**Task:** One line at a time, check the entries below for the word "Close", and copy each line that has it.

[Source texts of formatted documents]
+ + + + + + +
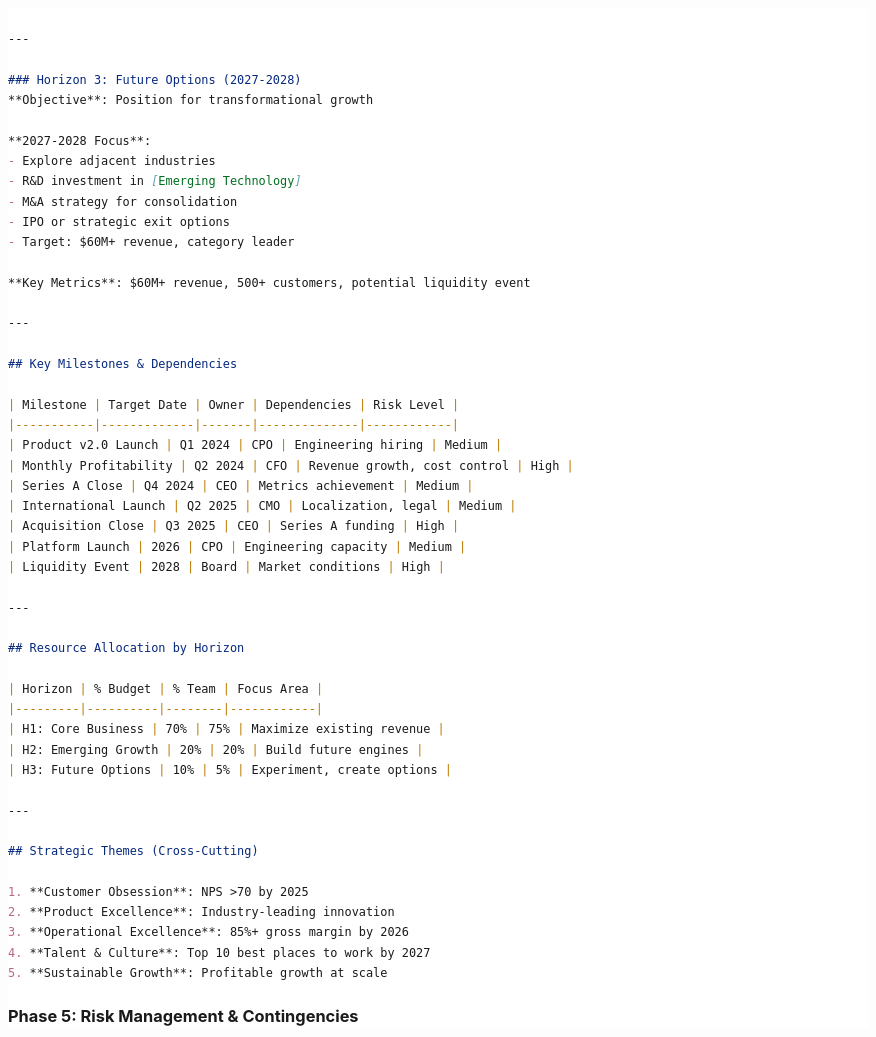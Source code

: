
 ```markdown

---

### Horizon 3: Future Options (2027-2028)
**Objective**: Position for transformational growth

**2027-2028 Focus**:
- Explore adjacent industries
- R&D investment in [Emerging Technology]
- M&A strategy for consolidation
- IPO or strategic exit options
- Target: $60M+ revenue, category leader

**Key Metrics**: $60M+ revenue, 500+ customers, potential liquidity event

---

## Key Milestones & Dependencies

| Milestone | Target Date | Owner | Dependencies | Risk Level |
|-----------|-------------|-------|--------------|------------|
| Product v2.0 Launch | Q1 2024 | CPO | Engineering hiring | Medium |
| Monthly Profitability | Q2 2024 | CFO | Revenue growth, cost control | High |
| Series A Close | Q4 2024 | CEO | Metrics achievement | Medium |
| International Launch | Q2 2025 | CMO | Localization, legal | Medium |
| Acquisition Close | Q3 2025 | CEO | Series A funding | High |
| Platform Launch | 2026 | CPO | Engineering capacity | Medium |
| Liquidity Event | 2028 | Board | Market conditions | High |

---

## Resource Allocation by Horizon

| Horizon | % Budget | % Team | Focus Area |
|---------|----------|--------|------------|
| H1: Core Business | 70% | 75% | Maximize existing revenue |
| H2: Emerging Growth | 20% | 20% | Build future engines |
| H3: Future Options | 10% | 5% | Experiment, create options |

---

## Strategic Themes (Cross-Cutting)

1. **Customer Obsession**: NPS >70 by 2025
2. **Product Excellence**: Industry-leading innovation
3. **Operational Excellence**: 85%+ gross margin by 2026
4. **Talent & Culture**: Top 10 best places to work by 2027
5. **Sustainable Growth**: Profitable growth at scale
```

### Phase 5: Risk Management & Contingencies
+ + + + + + +
**Reply:**
| Series A Close | Q4 2024 | CEO | Metrics achievement | Medium |
| Acquisition Close | Q3 2025 | CEO | Series A funding | High |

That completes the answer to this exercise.